The evaluation engine is the part of Wikifunctions responsible for
evaluating function calls. That is, it is the part that gets asked, “Hey,
what’s the sum of 3 and 5?” and answers, “8”. Our evaluation engine is
principally separated into two main parts: the function orchestrator
<https://gerrit.wikimedia.org/r/plugins/gitiles/mediawiki/services/function-…>,
which receives the calls and collates the functions and any data needed to
process and evaluate the calls; and then the function executor
<https://gerrit.wikimedia.org/r/plugins/gitiles/mediawiki/services/function-…>,
which runs the contributor-written code, as instructed by the orchestrator.
As the executor can run uncontrolled native code, it lives in a tightly
controlled environment and has only minimal permissions beyond the limited
use of compute and memory.
The orchestrator will also rely heavily on caching: if we have just
calculated the sum of 3 and 5, and someone else asks for that too, we’ll
just take it from the cache instead of re-running the computation. We'll
also cache function definitions and inputs within the orchestrator, so that
if someone asks for the sum of 3 and 6 we can answer more swiftly.

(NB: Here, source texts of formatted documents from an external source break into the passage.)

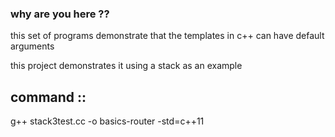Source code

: ### why are you here ??

this set of programs demonstrate that the templates in c++ can have default arguments 

this project demonstrates it using a stack as an example

command ::
----------
g++ stack3test.cc -o basics-router -std=c++11

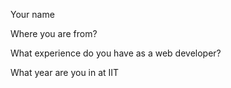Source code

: <!DOCTYPE html>
<html lang="en">
<head>
  <meta charset="UTF-8">
  <meta name="viewport" content="width=device-width, initial-scale=1.0">
  <link rel="stylesheet" href="styles.css">
  <title>Image</title>
</head>
<body>
  <div class="image-container">
    <p>Your name</p>
    <p>Where you are from?</p>
    <p>What experience do you have as a web developer?</p>
    <p>What year are you in at IIT</p>
  </div>
</body>
</html>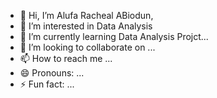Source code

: - 👋 Hi, I’m Alufa Racheal ABiodun, 
- 👀 I’m interested in Data Analysis
- 🌱 I’m currently learning Data Analysis Projct...
- 💞️ I’m looking to collaborate on ...
- 📫 How to reach me ...
- 😄 Pronouns: ...
- ⚡ Fun fact: ...

<!---
Choice4real/Choice4real is a ✨ special ✨ repository because its `README.md` (this file) appears on your GitHub profile.
You can click the Preview link to take a look at your changes.
--->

But this is just our production evaluation engine. We are hoping that
several other evaluation engines will be built, like the GraalVM-based one
<https://github.com/lucaswerkmeister/graaleneyj> on which Lucas Werkmeister
is already working. In order to support the development of evaluation
engines, we are working on a test suite that other evaluation engines can
use for conformance testing. If you’re interested in joining that effort,
drop a note on this task <https://phabricator.wikimedia.org/T275093>. The
test suite, as well as the common code used by several parts of our system
to handle ZObjects, will live in a new library repository, function-schemata
<https://gerrit.wikimedia.org/r/plugins/gitiles/mediawiki/services/function-…>
.
This development has been a bit out of order from the original plan we
conceived last August. In fact, we are thinking of changing the order of
some of the developments, and we expect to do significant parts of it in
parallel. Having the evaluation engine available earlier makes it possible
to start the security and performance reviews in a timely manner, and to
validate our architectural plans. Originally, we had only planned for an
evaluation engine that understands a programming language in Phase θ, and
to support only a single programming language until after launch. We have
now changed that to be much sooner, and also we plan to support at least
two programming languages right at launch. This change will help us avoid
the pitfall of possibly getting stuck with a design that only works for one
programming language. Having two or more will better commit us to a
multi-environment project, in terms of programming languages.
In other news
The deadline for submissions to the Wikifunctions logo concept
<https://meta.wikimedia.org/wiki/Abstract_Wikipedia/Wikifunctions_logo_conce…>
is coming closer: submissions are accepted until Tuesday, 23 February,
followed by a two-day discussion before the voting on which concept to
develop starts on Thursday, 25 February. Currently, we have 17 submissions
(and some additional variants).
There have been a number of talks and external articles which may be of
interest.
We gave a presentation at the Graph Technologies in the Humanities: 2021
Virtual Symposium
<https://graphentechnologien.hypotheses.org/tagungen/graph-technologies-in-t…>.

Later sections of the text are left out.